Primitive people often made offerings to their gods. They may have tied ribbons to trees or hung objects from branches, or they may have burnt priceless textiles or basketwork in bonfires but only objects that they deposited in water or buried in acid conditions on land have survived.

The burials of elite members of society referred to in the Foreword are not restricted to the Neolithic.  There are a few bodies deposited in bogs in the Bronze Age but most are of the Iron Age (from 1500 BC). The latter sometimes have hands that show no signs of labour. These bog bodies often show signs of several fatal blows, recognized now as ‘triple deaths’.  A reference to this obscure form of death is made in Paris and Ulrich p 83, likely to have been written before AD 1300.  That is many centuries before bog bodies were scrutinized, so perhaps a minor memory.  A possible recollection of a late event of this kind, but never proved, is that St Odhran may have volunteered to be buried alive under the building that preceded St Cuthbert‘s cathedral on the island of Iona.
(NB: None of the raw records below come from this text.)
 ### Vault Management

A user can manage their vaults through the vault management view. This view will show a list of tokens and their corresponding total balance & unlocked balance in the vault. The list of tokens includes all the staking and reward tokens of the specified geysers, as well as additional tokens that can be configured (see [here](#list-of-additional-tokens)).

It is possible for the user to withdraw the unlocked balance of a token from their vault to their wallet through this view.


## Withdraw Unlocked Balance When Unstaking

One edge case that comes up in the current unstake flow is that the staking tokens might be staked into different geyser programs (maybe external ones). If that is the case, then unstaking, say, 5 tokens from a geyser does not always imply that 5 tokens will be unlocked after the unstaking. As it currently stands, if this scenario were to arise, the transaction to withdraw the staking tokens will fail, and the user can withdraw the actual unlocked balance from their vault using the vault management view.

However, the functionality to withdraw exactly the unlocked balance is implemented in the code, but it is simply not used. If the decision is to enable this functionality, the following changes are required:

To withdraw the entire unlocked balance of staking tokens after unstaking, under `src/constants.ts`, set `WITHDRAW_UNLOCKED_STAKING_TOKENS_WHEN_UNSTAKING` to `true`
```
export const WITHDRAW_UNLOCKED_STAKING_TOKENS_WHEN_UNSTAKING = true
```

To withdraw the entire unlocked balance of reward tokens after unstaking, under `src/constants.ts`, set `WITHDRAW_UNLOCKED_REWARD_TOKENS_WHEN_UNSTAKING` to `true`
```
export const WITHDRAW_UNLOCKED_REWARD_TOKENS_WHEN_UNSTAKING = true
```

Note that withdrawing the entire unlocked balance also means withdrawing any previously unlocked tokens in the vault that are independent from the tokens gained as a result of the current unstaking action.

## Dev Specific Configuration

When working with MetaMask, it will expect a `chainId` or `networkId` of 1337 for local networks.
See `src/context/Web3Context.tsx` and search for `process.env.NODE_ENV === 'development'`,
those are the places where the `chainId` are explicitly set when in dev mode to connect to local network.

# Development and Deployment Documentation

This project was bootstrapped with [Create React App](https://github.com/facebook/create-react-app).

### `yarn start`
Buried intact skeletons of aurochs at Boscombe Down, Amesbury, near Stonehenge and Bradley Fen in the Somerset levels could be trophies of a successful hunt but hunting is for eating and at least the Boscombe Down burial is probably of an animal with flesh on the bones because there are flint arrowheads amongst them.

Amongst the oldest depositions are the more than 30,000 flint arrowheads so far found in the pool at Blick Mead in the Stonehenge ritual landscape (Current Archaeology 293 25).  These were not lost or discarded as substandard.  They seem likely to be gifts to a deity, presumably to that of hunting, as a donation to a deity for past success or to have it in the future.

Deposition in water is well documented from the Bronze Age onward but in the neolithic only in Scandinavia for flint or stone axe heads (Larssen). There are flint axe-heads without hafts at Flag Fen of a much later date.

Listed above are some of the accessible elements of pagan behaviour. The rest of the book will show the material background with which  these elements fit in a coherent and credible way.